3. A computer program product comprising instructions which, when the program is executed by a computer, cause the computer to carry out the steps of the method of claim 1.

4. A computer-readable storage medium comprising instructions which, when executed by a computer, cause the computer to carry out the steps of the method of claim 1.

or: A computer-readable data carrier having stored thereon the computer program product of claim 3.

1. Be mindful to avoid reciting a list of method steps that may be considered to relate to excluded subject-matter (e.g. business or administrative, non-technical in nature), thus deemed straightforward for a skilled person (i.e. a programmer) to implement on generic dataprocessing means.
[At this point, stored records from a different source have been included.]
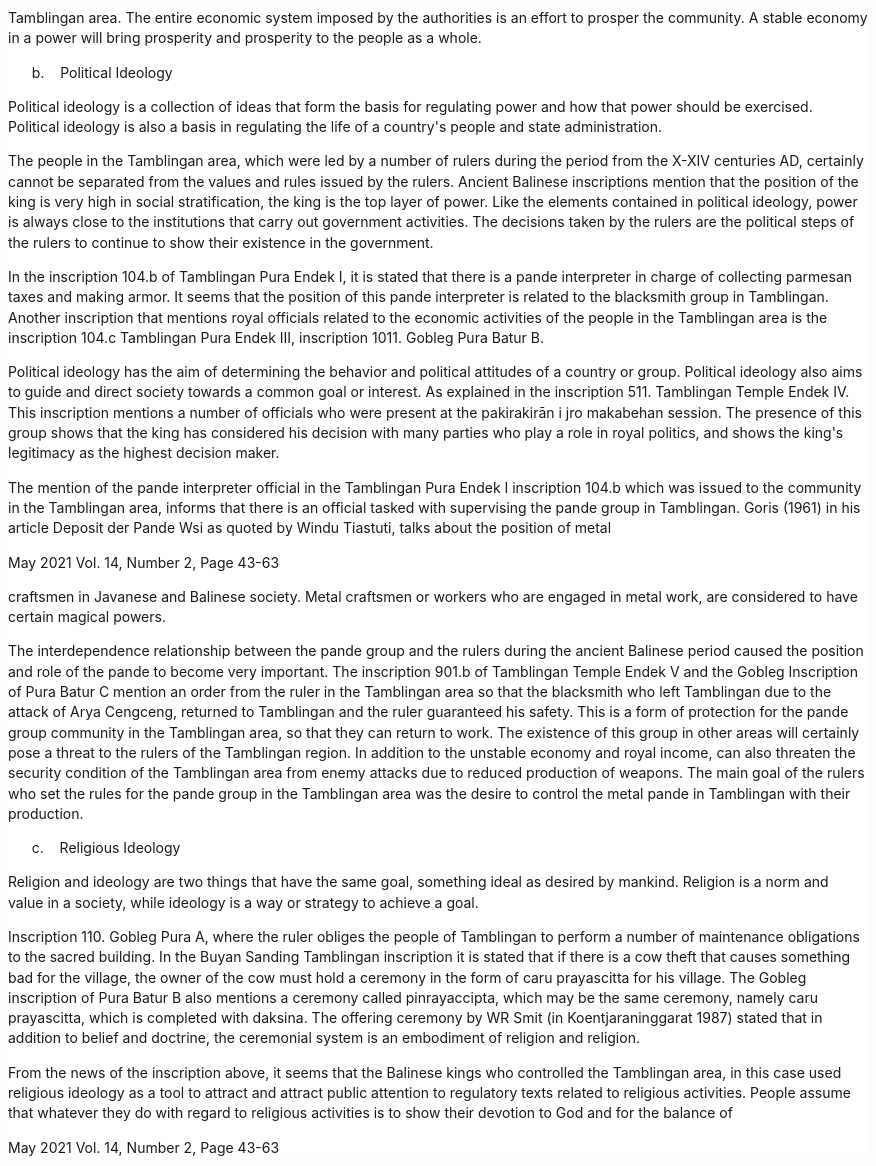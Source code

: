 <p><span class="font1">Tamblingan area. The entire economic system imposed by the authorities is an effort to prosper the community. A stable economy in a power will bring prosperity and prosperity to the people as a whole.</span></p>
<ul style="list-style:none;"><li>
<p><span class="font1">b. &nbsp;&nbsp;&nbsp;Political Ideology</span></p></li></ul>
<p><span class="font1">Political ideology is a collection of ideas that form the basis for regulating power and how that power should be exercised. Political ideology is also a basis in regulating the life of a country's people and state administration.</span></p>
<p><span class="font1">The people in the Tamblingan area, which were led by a number of rulers during the period from the X-XIV centuries AD, certainly cannot be separated from the values and rules issued by the rulers. Ancient Balinese inscriptions mention that the position of the king is very high in social stratification, the king is the top layer of power. Like the elements contained in political ideology, power is always close to the institutions that carry out government activities. The decisions taken by the rulers are the political steps of the rulers to continue to show their existence in the government.</span></p>
<p><span class="font1">In the inscription 104.b of Tamblingan Pura Endek I, it is stated that there is a pande interpreter in charge of collecting parmesan taxes and making armor. It seems that the position of this pande interpreter is related to the blacksmith group in Tamblingan. Another inscription that mentions royal officials related to the economic activities of the people in the Tamblingan area is the inscription 104.c Tamblingan Pura Endek III, inscription 1011. Gobleg Pura Batur B.</span></p>
<p><span class="font1">Political ideology has the aim of determining the behavior and political attitudes of a country or group. Political ideology also aims to guide and direct society towards a common goal or interest. As explained in the inscription 511. Tamblingan Temple Endek IV. This inscription mentions a number of officials who were present at the pakirakirān i jro makabehan session. The presence of this group shows that the king has considered his decision with many parties who play a role in royal politics, and shows the king's legitimacy as the highest decision maker.</span></p>
<p><span class="font1">The mention of the pande interpreter official in the Tamblingan Pura Endek I inscription 104.b which was issued to the community in the Tamblingan area, informs that there is an official tasked with supervising the pande group in Tamblingan. Goris (1961) in his article Deposit der Pande Wsi as quoted by Windu Tiastuti, talks about the position of metal</span></p>
<p><span class="font0">May 2021 Vol. 14, Number 2, Page 43-63</span></p>
<p><span class="font1">craftsmen in Javanese and Balinese society. Metal craftsmen or workers who are engaged in metal work, are considered to have certain magical powers.</span></p>
<p><span class="font1">The interdependence relationship between the pande group and the rulers during the ancient Balinese period caused the position and role of the pande to become very important. The inscription 901.b of Tamblingan Temple Endek V and the Gobleg Inscription of Pura Batur C mention an order from the ruler in the Tamblingan area so that the blacksmith who left Tamblingan due to the attack of Arya Cengceng, returned to Tamblingan and the ruler guaranteed his safety. This is a form of protection for the pande group community in the Tamblingan area, so that they can return to work. The existence of this group in other areas will certainly pose a threat to the rulers of the Tamblingan region. In addition to the unstable economy and royal income, can also threaten the security condition of the Tamblingan area from enemy attacks due to reduced production of weapons. The main goal of the rulers who set the rules for the pande group in the Tamblingan area was the desire to control the metal pande in Tamblingan with their production.</span></p>
<ul style="list-style:none;"><li>
<p><span class="font1">c. &nbsp;&nbsp;&nbsp;Religious Ideology</span></p></li></ul>
<p><span class="font1">Religion and ideology are two things that have the same goal, something ideal as desired by mankind. Religion is a norm and value in a society, while ideology is a way or strategy to achieve a goal.</span></p>
<p><span class="font1">Inscription 110. Gobleg Pura A, where the ruler obliges the people of Tamblingan to perform a number of maintenance obligations to the sacred building. In the Buyan Sanding Tamblingan inscription it is stated that if there is a cow theft that causes something bad for the village, the owner of the cow must hold a ceremony in the form of caru prayascitta for his village. The Gobleg inscription of Pura Batur B also mentions a ceremony called pinrayaccipta, which may be the same ceremony, namely caru prayascitta, which is completed with daksina. The offering ceremony by WR Smit (in Koentjaraninggarat 1987) stated that in addition to belief and doctrine, the ceremonial system is an embodiment of religion and religion.</span></p>
<p><span class="font1">From the news of the inscription above, it seems that the Balinese kings who controlled the Tamblingan area, in this case used religious ideology as a tool to attract and attract public attention to regulatory texts related to religious activities. People assume that whatever they do with regard to religious activities is to show their devotion to God and for the balance of</span></p>
<p><span class="font0">May 2021 Vol. 14, Number 2, Page 43-63</span></p>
2. Under European practice, “means for” is generally interpreted as “means adapted/configured to” in the data-processing/computer program field. In Qualcomm v Nokia [2008] EWHC 329 (Pat) the word “for” was interpreted as “suitable for“ the stated function, with a caveat over rigidly codifying the meaning of particular words.

3. In this example, the device claim may make reference to method claim 1, since it is clear how means for executing this method are to be implemented.
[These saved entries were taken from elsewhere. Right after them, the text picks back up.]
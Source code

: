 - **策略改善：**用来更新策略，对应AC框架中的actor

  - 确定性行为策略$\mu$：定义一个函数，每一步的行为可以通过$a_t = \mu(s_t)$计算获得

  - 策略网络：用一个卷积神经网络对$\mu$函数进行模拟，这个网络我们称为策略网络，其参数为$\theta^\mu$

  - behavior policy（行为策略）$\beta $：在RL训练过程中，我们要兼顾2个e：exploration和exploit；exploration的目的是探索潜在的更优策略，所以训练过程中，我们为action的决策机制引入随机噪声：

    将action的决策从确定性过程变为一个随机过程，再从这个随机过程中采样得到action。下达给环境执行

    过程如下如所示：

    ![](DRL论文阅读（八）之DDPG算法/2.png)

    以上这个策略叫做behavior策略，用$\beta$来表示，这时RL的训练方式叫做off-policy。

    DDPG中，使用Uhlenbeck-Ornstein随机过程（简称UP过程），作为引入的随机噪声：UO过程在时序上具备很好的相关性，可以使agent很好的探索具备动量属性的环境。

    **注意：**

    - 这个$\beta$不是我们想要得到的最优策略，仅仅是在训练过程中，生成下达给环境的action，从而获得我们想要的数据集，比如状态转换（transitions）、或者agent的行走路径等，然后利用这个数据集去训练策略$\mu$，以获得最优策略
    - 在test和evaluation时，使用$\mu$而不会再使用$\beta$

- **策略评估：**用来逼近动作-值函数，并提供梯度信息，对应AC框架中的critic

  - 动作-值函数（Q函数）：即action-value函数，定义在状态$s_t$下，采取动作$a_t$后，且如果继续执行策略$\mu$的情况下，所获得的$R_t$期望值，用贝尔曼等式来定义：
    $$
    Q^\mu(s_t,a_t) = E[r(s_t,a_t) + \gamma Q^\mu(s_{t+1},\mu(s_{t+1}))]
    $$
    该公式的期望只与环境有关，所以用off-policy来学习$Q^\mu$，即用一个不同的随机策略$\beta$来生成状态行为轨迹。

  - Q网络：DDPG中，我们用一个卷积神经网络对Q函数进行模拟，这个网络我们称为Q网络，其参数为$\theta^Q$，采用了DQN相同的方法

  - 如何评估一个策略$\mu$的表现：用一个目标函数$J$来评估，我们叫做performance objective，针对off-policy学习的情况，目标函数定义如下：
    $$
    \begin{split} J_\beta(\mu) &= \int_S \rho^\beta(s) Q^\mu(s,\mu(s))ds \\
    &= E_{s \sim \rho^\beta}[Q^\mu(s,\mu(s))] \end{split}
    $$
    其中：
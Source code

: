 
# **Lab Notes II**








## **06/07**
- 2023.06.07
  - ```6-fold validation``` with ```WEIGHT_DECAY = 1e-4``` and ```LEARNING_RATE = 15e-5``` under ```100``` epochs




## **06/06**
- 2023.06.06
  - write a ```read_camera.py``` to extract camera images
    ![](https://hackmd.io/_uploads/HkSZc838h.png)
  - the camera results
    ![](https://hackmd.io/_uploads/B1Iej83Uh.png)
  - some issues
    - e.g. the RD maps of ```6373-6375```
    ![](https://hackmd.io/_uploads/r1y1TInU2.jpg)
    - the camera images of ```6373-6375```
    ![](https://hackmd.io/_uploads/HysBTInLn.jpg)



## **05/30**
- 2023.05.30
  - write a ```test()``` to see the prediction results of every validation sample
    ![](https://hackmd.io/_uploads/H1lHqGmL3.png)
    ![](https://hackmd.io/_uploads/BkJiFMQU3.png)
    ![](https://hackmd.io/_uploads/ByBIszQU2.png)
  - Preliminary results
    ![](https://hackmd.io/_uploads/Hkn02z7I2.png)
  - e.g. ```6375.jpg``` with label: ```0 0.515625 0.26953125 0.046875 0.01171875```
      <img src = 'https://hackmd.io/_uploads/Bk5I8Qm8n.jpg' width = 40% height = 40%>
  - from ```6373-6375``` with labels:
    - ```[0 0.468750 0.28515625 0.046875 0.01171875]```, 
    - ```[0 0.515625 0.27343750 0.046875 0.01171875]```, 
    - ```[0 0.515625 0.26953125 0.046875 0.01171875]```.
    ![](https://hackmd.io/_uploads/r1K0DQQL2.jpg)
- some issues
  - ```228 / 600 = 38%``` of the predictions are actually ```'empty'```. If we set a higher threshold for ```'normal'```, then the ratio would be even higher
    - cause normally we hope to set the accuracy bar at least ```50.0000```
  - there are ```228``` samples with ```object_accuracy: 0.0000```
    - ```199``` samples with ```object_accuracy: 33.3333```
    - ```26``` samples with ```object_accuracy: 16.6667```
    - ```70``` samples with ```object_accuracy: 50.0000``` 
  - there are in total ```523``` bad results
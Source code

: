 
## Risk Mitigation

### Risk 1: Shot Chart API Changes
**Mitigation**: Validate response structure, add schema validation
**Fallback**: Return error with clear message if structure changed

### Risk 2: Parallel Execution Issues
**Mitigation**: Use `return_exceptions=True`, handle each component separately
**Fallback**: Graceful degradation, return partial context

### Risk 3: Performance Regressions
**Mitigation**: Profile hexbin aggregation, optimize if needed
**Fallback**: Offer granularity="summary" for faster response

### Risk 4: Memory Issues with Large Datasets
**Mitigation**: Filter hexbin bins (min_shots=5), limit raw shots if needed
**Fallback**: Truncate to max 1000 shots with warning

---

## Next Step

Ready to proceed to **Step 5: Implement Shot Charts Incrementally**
4. For European applications, excess claims fees are calculated on the basis of the claims as filed. For PCT applications entering the EP regional phase, restructuring and reduction of the original claim set can be carried out after regional phase entry. A deadline will be subsequently set by the EPO to file amended claims that will form the basis for substantive examination and calculation of any excess claims fees.

Particular considerations are necessary where the method steps are not fully performed by the computer and require specific technical means and/or require additional technical devices as essential features. In such cases, the claim formulations may require explicit definition of the essential features for executing the method, as well as their interactions:

1. A method carried out by a device, comprising: - step 0 by special technical means,

- steps A, B, ...

2. A device comprising special technical means and means adapted to execute the steps of the method of claim 13 .
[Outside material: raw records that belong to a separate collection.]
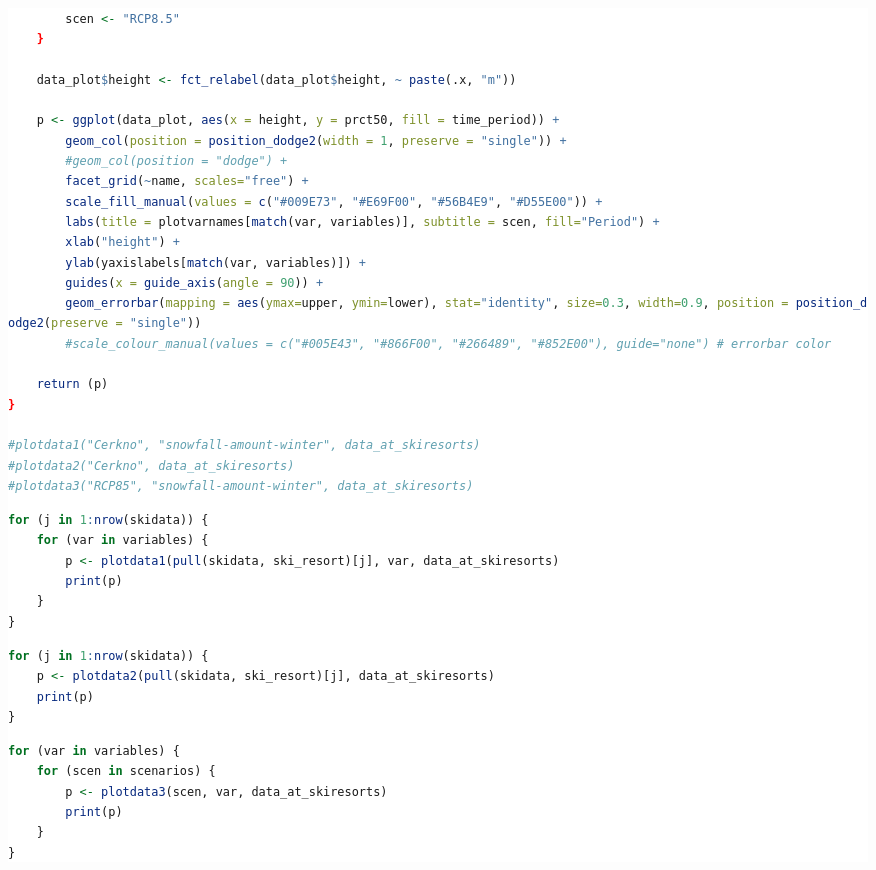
 ``` r
        scen <- "RCP8.5"
    }
    
    data_plot$height <- fct_relabel(data_plot$height, ~ paste(.x, "m"))

    p <- ggplot(data_plot, aes(x = height, y = prct50, fill = time_period)) +
        geom_col(position = position_dodge2(width = 1, preserve = "single")) +
        #geom_col(position = "dodge") +
        facet_grid(~name, scales="free") +
        scale_fill_manual(values = c("#009E73", "#E69F00", "#56B4E9", "#D55E00")) +
        labs(title = plotvarnames[match(var, variables)], subtitle = scen, fill="Period") +
        xlab("height") + 
        ylab(yaxislabels[match(var, variables)]) +
        guides(x = guide_axis(angle = 90)) +
        geom_errorbar(mapping = aes(ymax=upper, ymin=lower), stat="identity", size=0.3, width=0.9, position = position_dodge2(preserve = "single"))
        #scale_colour_manual(values = c("#005E43", "#866F00", "#266489", "#852E00"), guide="none") # errorbar color
        
    return (p)
}

#plotdata1("Cerkno", "snowfall-amount-winter", data_at_skiresorts)
#plotdata2("Cerkno", data_at_skiresorts)
#plotdata3("RCP85", "snowfall-amount-winter", data_at_skiresorts)
```

``` r
for (j in 1:nrow(skidata)) {
    for (var in variables) {
        p <- plotdata1(pull(skidata, ski_resort)[j], var, data_at_skiresorts)
        print(p)
    }
}
```

``` r
for (j in 1:nrow(skidata)) {
    p <- plotdata2(pull(skidata, ski_resort)[j], data_at_skiresorts)
    print(p)
}
```

``` r
for (var in variables) {
    for (scen in scenarios) {
        p <- plotdata3(scen, var, data_at_skiresorts)
        print(p)
    }
}
```
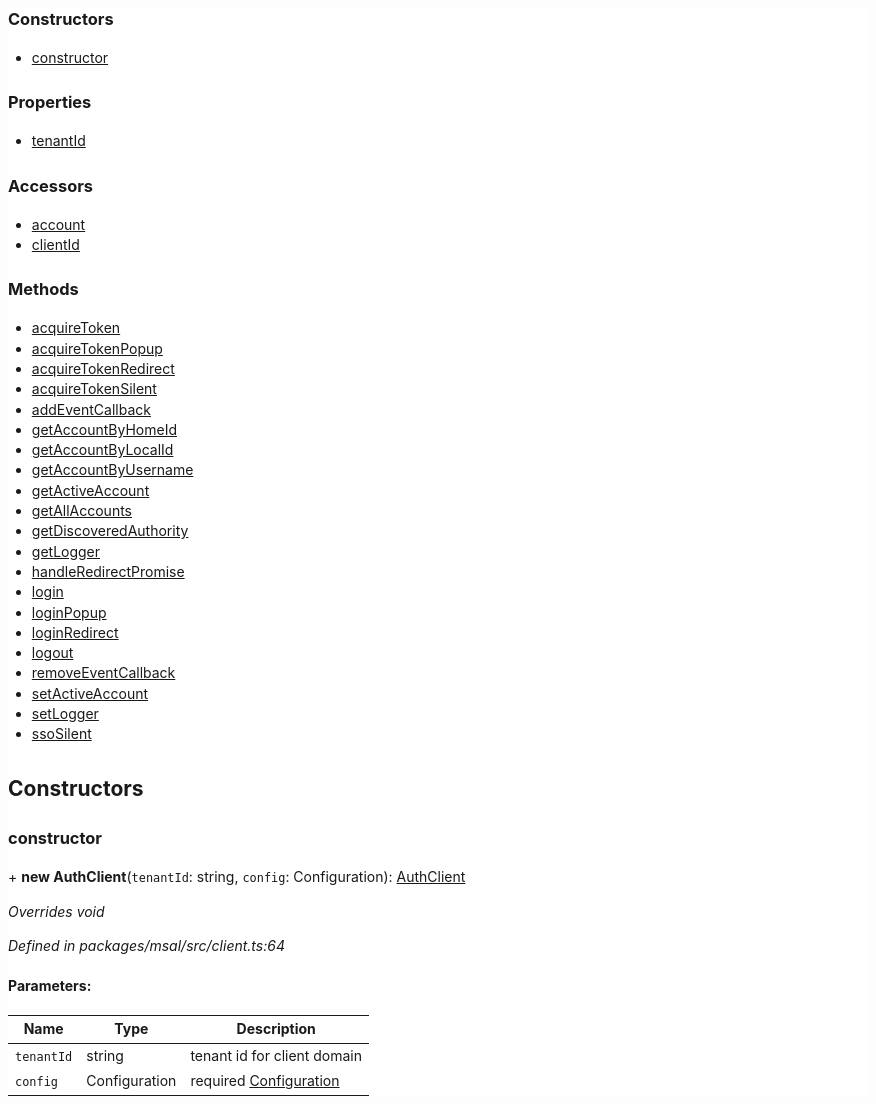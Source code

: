 ### Constructors

* [constructor](_equinor_fusion_web_msal.authclient.md#constructor)

### Properties

* [tenantId](_equinor_fusion_web_msal.authclient.md#tenantid)

### Accessors

* [account](_equinor_fusion_web_msal.authclient.md#account)
* [clientId](_equinor_fusion_web_msal.authclient.md#clientid)

### Methods

* [acquireToken](_equinor_fusion_web_msal.authclient.md#acquiretoken)
* [acquireTokenPopup](_equinor_fusion_web_msal.authclient.md#acquiretokenpopup)
* [acquireTokenRedirect](_equinor_fusion_web_msal.authclient.md#acquiretokenredirect)
* [acquireTokenSilent](_equinor_fusion_web_msal.authclient.md#acquiretokensilent)
* [addEventCallback](_equinor_fusion_web_msal.authclient.md#addeventcallback)
* [getAccountByHomeId](_equinor_fusion_web_msal.authclient.md#getaccountbyhomeid)
* [getAccountByLocalId](_equinor_fusion_web_msal.authclient.md#getaccountbylocalid)
* [getAccountByUsername](_equinor_fusion_web_msal.authclient.md#getaccountbyusername)
* [getActiveAccount](_equinor_fusion_web_msal.authclient.md#getactiveaccount)
* [getAllAccounts](_equinor_fusion_web_msal.authclient.md#getallaccounts)
* [getDiscoveredAuthority](_equinor_fusion_web_msal.authclient.md#getdiscoveredauthority)
* [getLogger](_equinor_fusion_web_msal.authclient.md#getlogger)
* [handleRedirectPromise](_equinor_fusion_web_msal.authclient.md#handleredirectpromise)
* [login](_equinor_fusion_web_msal.authclient.md#login)
* [loginPopup](_equinor_fusion_web_msal.authclient.md#loginpopup)
* [loginRedirect](_equinor_fusion_web_msal.authclient.md#loginredirect)
* [logout](_equinor_fusion_web_msal.authclient.md#logout)
* [removeEventCallback](_equinor_fusion_web_msal.authclient.md#removeeventcallback)
* [setActiveAccount](_equinor_fusion_web_msal.authclient.md#setactiveaccount)
* [setLogger](_equinor_fusion_web_msal.authclient.md#setlogger)
* [ssoSilent](_equinor_fusion_web_msal.authclient.md#ssosilent)

## Constructors

### constructor

\+ **new AuthClient**(`tenantId`: string, `config`: Configuration): [AuthClient](_equinor_fusion_web_msal.authclient.md)

*Overrides void*

*Defined in packages/msal/src/client.ts:64*

#### Parameters:

Name | Type | Description |
------ | ------ | ------ |
`tenantId` | string | tenant id for client domain |
`config` | Configuration | required [Configuration](https://github.com/AzureAD/microsoft-authentication-library-for-js/blob/dev/lib/msal-browser/src/config/Configuration.ts)  |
3. A computer program product comprising instructions to cause the device of claim 2 to carry out the steps of the method of claim 1.

4. A computer-readable medium having stored thereon the computer program product of claim 3.

Multiple-dependencies are allowed under European practice, so the suggested formulations can be adapted to refer back to “the method of any one of claims 1 to n”. This is a particularly effective way to reduce the number of claims in an EP application, bearing in mind that heavy fees are levied by the EPO for each claim over154 .


Whereas these guidelines do no more than summarize long-established practice, adopting the above structure and formulation when drafting claims for computer implemented inventions before the EPO should help to avoid a number of formal issues and focus the examiner’s attention on the underlying technical merit.

At Jenkins, instead of the concise formulation 2, we may well recommend presenting a truly dependent claim if there is no other independent apparatus claim. One reason is that often in writing an independent claim, one notices some nuance of meaning not apparent from the method claim (e.g. whether all the steps are necessarily carried out by the same device) and one adjusts the claim language, thereby providing two independent claims of slightly different scope, one or other of which may encompass a particular infringing scenario. This is particularly true in the second set above, in which there is some special technical means in some part of the apparatus or device. If adopting formulation 3 or 4, it is well worth pausing to consider whether the steps of the method may be separated into transmitter/receiver parts or client/server parts or the like.

Formulation 4 (a so-called Beauregard claim) is going out of fashion along with CD-ROMs and other physical data media and is in any case subsumed within formulation 3.

For these reasons, we recommend the following as a preferred strategy (subject to incurring costs for claims in excess of 15):

• Independent method claim(s) +

• Independent apparatus/device claims to the transmitter/ receiver or client/server or other parts +

• Pseudo-dependent claim(s) of formulation 3.